> **What to do**
The records should be repeated word for word, pictures excluded.

[Saved entries]

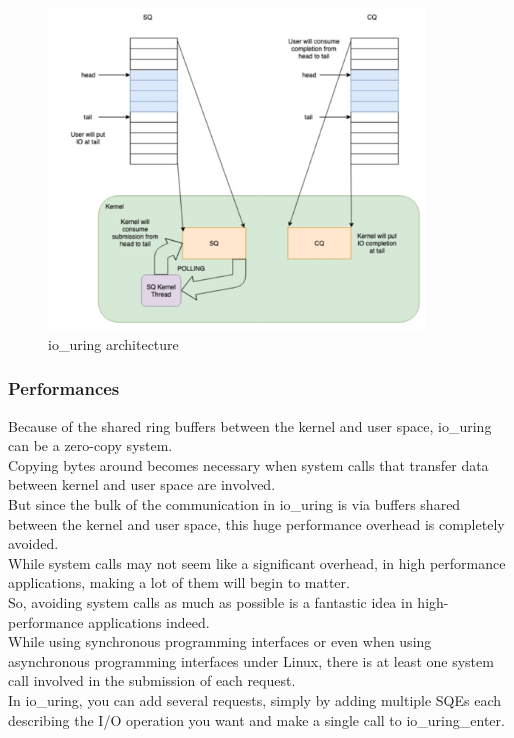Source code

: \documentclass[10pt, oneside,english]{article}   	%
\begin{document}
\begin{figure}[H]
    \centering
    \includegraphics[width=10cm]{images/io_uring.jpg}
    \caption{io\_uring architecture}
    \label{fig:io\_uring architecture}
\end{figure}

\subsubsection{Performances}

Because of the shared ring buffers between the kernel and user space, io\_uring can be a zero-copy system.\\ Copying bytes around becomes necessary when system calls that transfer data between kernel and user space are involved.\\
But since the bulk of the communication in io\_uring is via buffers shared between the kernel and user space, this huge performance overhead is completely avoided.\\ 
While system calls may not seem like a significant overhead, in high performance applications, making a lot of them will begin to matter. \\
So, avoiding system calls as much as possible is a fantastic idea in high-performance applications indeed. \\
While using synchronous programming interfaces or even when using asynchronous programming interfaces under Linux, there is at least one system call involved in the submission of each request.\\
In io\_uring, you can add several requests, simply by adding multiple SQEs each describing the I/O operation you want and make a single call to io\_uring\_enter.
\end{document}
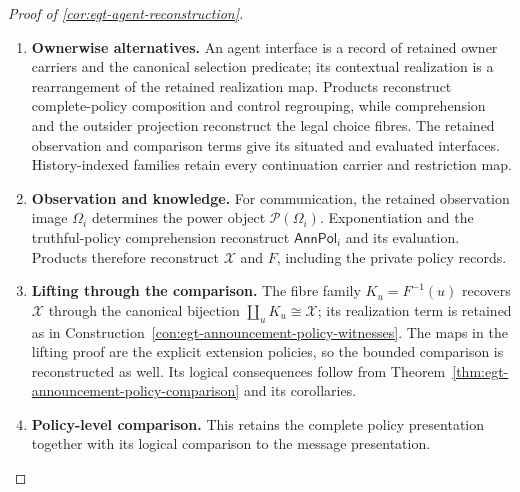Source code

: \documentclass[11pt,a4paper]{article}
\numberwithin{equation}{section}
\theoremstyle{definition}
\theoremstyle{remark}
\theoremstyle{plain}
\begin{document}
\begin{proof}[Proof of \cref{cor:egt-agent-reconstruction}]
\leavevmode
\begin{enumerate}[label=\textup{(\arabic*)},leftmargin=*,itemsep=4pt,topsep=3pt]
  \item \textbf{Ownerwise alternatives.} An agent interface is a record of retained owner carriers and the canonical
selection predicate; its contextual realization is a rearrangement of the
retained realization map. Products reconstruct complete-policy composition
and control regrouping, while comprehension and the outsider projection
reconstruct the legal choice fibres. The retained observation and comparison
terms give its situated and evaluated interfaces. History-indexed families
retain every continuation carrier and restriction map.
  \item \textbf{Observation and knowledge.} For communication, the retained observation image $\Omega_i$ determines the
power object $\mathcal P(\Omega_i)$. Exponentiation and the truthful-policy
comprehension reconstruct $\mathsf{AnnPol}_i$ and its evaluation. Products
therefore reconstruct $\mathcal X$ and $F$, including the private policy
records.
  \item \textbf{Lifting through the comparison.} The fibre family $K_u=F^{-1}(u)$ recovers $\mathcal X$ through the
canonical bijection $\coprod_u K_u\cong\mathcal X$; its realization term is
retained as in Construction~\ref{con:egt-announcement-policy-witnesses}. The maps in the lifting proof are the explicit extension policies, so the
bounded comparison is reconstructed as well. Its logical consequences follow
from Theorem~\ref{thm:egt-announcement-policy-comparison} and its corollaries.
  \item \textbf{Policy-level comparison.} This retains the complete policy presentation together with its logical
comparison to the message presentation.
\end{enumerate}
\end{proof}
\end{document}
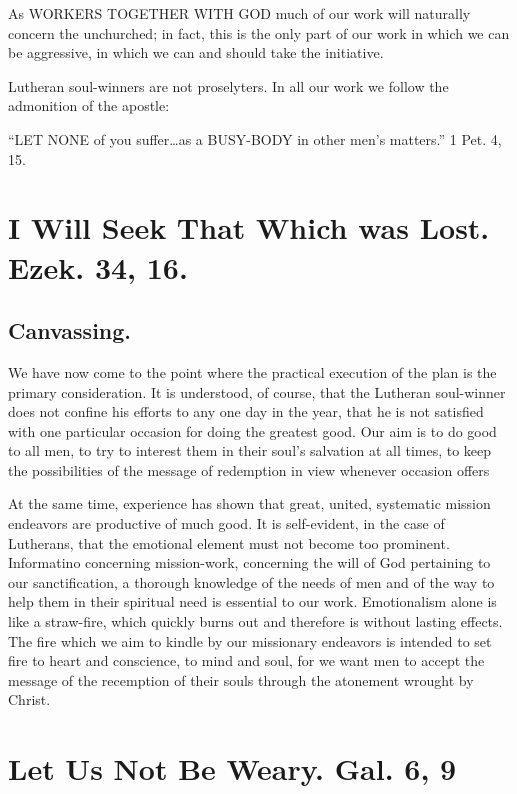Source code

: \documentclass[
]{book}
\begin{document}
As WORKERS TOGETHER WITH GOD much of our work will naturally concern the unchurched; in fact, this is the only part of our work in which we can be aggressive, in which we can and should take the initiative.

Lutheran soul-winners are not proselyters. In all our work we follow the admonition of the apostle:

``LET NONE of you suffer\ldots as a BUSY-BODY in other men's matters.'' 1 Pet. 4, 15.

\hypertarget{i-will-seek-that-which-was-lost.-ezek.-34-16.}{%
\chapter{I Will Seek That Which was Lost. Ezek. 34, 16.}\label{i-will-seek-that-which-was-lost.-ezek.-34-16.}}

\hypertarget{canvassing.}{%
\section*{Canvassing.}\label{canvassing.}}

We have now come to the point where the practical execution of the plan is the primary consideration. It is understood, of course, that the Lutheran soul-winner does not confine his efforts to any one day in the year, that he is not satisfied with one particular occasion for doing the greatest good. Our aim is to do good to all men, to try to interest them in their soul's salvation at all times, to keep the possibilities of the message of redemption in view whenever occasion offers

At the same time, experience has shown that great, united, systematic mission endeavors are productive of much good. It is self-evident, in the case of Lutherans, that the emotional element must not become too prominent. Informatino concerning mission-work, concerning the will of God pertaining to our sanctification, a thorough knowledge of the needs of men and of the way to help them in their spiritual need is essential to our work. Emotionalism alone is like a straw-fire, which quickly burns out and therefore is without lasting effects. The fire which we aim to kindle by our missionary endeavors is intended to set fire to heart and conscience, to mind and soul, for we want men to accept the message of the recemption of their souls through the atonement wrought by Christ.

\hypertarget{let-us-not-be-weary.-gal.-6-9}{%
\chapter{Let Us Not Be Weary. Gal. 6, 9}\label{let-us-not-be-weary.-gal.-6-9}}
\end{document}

> **Written response**
Source code

: \documentclass[10pt, oneside,english]{article}   	%
\begin{document}
\begin{figure}[H]
    \centering
    \includegraphics[width=10cm]{images/io_uring.jpg}
    \caption{io\_uring architecture}
    \label{fig:io\_uring architecture}
\end{figure}

\subsubsection{Performances}

Because of the shared ring buffers between the kernel and user space, io\_uring can be a zero-copy system.\\ Copying bytes around becomes necessary when system calls that transfer data between kernel and user space are involved.\\
But since the bulk of the communication in io\_uring is via buffers shared between the kernel and user space, this huge performance overhead is completely avoided.\\ 
While system calls may not seem like a significant overhead, in high performance applications, making a lot of them will begin to matter. \\
So, avoiding system calls as much as possible is a fantastic idea in high-performance applications indeed. \\
While using synchronous programming interfaces or even when using asynchronous programming interfaces under Linux, there is at least one system call involved in the submission of each request.\\
In io\_uring, you can add several requests, simply by adding multiple SQEs each describing the I/O operation you want and make a single call to io\_uring\_enter.
\end{document}
Source code

: \documentclass[11pt,a4paper]{article}
\numberwithin{equation}{section}
\theoremstyle{definition}
\theoremstyle{remark}
\theoremstyle{plain}
\begin{document}
\begin{proof}[Proof of \cref{cor:egt-agent-reconstruction}]
\leavevmode
\begin{enumerate}[label=\textup{(\arabic*)},leftmargin=*,itemsep=4pt,topsep=3pt]
  \item \textbf{Ownerwise alternatives.} An agent interface is a record of retained owner carriers and the canonical
selection predicate; its contextual realization is a rearrangement of the
retained realization map. Products reconstruct complete-policy composition
and control regrouping, while comprehension and the outsider projection
reconstruct the legal choice fibres. The retained observation and comparison
terms give its situated and evaluated interfaces. History-indexed families
retain every continuation carrier and restriction map.
  \item \textbf{Observation and knowledge.} For communication, the retained observation image $\Omega_i$ determines the
power object $\mathcal P(\Omega_i)$. Exponentiation and the truthful-policy
comprehension reconstruct $\mathsf{AnnPol}_i$ and its evaluation. Products
therefore reconstruct $\mathcal X$ and $F$, including the private policy
records.
  \item \textbf{Lifting through the comparison.} The fibre family $K_u=F^{-1}(u)$ recovers $\mathcal X$ through the
canonical bijection $\coprod_u K_u\cong\mathcal X$; its realization term is
retained as in Construction~\ref{con:egt-announcement-policy-witnesses}. The maps in the lifting proof are the explicit extension policies, so the
bounded comparison is reconstructed as well. Its logical consequences follow
from Theorem~\ref{thm:egt-announcement-policy-comparison} and its corollaries.
  \item \textbf{Policy-level comparison.} This retains the complete policy presentation together with its logical
comparison to the message presentation.
\end{enumerate}
\end{proof}
\end{document}
Source code

: \documentclass[
]{book}
\begin{document}
As WORKERS TOGETHER WITH GOD much of our work will naturally concern the unchurched; in fact, this is the only part of our work in which we can be aggressive, in which we can and should take the initiative.

Lutheran soul-winners are not proselyters. In all our work we follow the admonition of the apostle:

``LET NONE of you suffer\ldots as a BUSY-BODY in other men's matters.'' 1 Pet. 4, 15.

\hypertarget{i-will-seek-that-which-was-lost.-ezek.-34-16.}{%
\chapter{I Will Seek That Which was Lost. Ezek. 34, 16.}\label{i-will-seek-that-which-was-lost.-ezek.-34-16.}}

\hypertarget{canvassing.}{%
\section*{Canvassing.}\label{canvassing.}}

We have now come to the point where the practical execution of the plan is the primary consideration. It is understood, of course, that the Lutheran soul-winner does not confine his efforts to any one day in the year, that he is not satisfied with one particular occasion for doing the greatest good. Our aim is to do good to all men, to try to interest them in their soul's salvation at all times, to keep the possibilities of the message of redemption in view whenever occasion offers

At the same time, experience has shown that great, united, systematic mission endeavors are productive of much good. It is self-evident, in the case of Lutherans, that the emotional element must not become too prominent. Informatino concerning mission-work, concerning the will of God pertaining to our sanctification, a thorough knowledge of the needs of men and of the way to help them in their spiritual need is essential to our work. Emotionalism alone is like a straw-fire, which quickly burns out and therefore is without lasting effects. The fire which we aim to kindle by our missionary endeavors is intended to set fire to heart and conscience, to mind and soul, for we want men to accept the message of the recemption of their souls through the atonement wrought by Christ.

\hypertarget{let-us-not-be-weary.-gal.-6-9}{%
\chapter{Let Us Not Be Weary. Gal. 6, 9}\label{let-us-not-be-weary.-gal.-6-9}}
\end{document}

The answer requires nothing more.